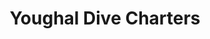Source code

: ---
title: "Youghal Dive Charters"
address: "Seafield, Youghal, Co. Cork"
tel: "+353 (0)24 90 437"
county: "Cork"
category: "Diving"
type: "Content"
lat: "51.956539154052734"
lng: "-7.850132465362549"
---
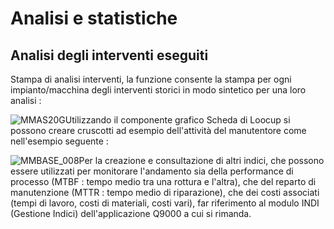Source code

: # Analisi e statistiche
## Analisi degli interventi eseguiti
Stampa di analisi interventi, la funzione consente la stampa per ogni impianto/macchina degli interventi storici in modo sintetico per una loro analisi : 

![MMAS20G](https://doc.smeup.com/immagini/MMBASE_04/MMAS20G.png)Utilizzando il componente grafico Scheda di Loocup si possono creare cruscotti ad esempio dell'attività del manutentore come nell'esempio seguente : 

![MMBASE_008](https://doc.smeup.com/immagini/MMBASE_04/MMBASE_008.png)Per la creazione e consultazione di altri indici, che possono essere utilizzati per monitorare l'andamento sia della performance di processo (MTBF :  tempo medio tra una rottura e l'altra), che del reparto di  manutenzione (MTTR :  tempo medio di riparazione), che dei costi associati (tempi di lavoro, costi di materiali, costi vari), far riferimento al modulo INDI (Gestione Indici) dell'applicazione Q9000 a cui si rimanda.
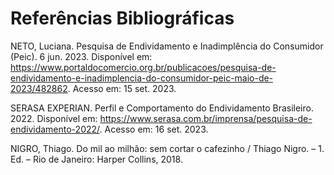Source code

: # Referências Bibliográficas

NETO, Luciana. Pesquisa de Endividamento e Inadimplência do Consumidor (Peic). 6 jun. 2023. Disponível em: https://www.portaldocomercio.org.br/publicacoes/pesquisa-de-endividamento-e-inadimplencia-do-consumidor-peic-maio-de-2023/482862. Acesso em: 15 set. 2023. 

 SERASA EXPERIAN. Perfil e Comportamento do Endividamento Brasileiro.  2022. Disponível em: https://www.serasa.com.br/imprensa/pesquisa-de-endividamento-2022/. Acesso em: 16 set. 2023. 

 NIGRO, Thiago. Do mil ao milhão: sem cortar o cafezinho / Thiago Nigro. – 1. Ed. – Rio de Janeiro: Harper Collins, 2018.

TASK TO CARRY OUT: What are the lines above that hold the string "Acesso"? Copy them.

ANSWER TO THE PROBLEM:
NETO, Luciana. Pesquisa de Endividamento e Inadimplência do Consumidor (Peic). 6 jun. 2023. Disponível em: https://www.portaldocomercio.org.br/publicacoes/pesquisa-de-endividamento-e-inadimplencia-do-consumidor-peic-maio-de-2023/482862. Acesso em: 15 set. 2023. 
 SERASA EXPERIAN. Perfil e Comportamento do Endividamento Brasileiro.  2022. Disponível em: https://www.serasa.com.br/imprensa/pesquisa-de-endividamento-2022/. Acesso em: 16 set. 2023. 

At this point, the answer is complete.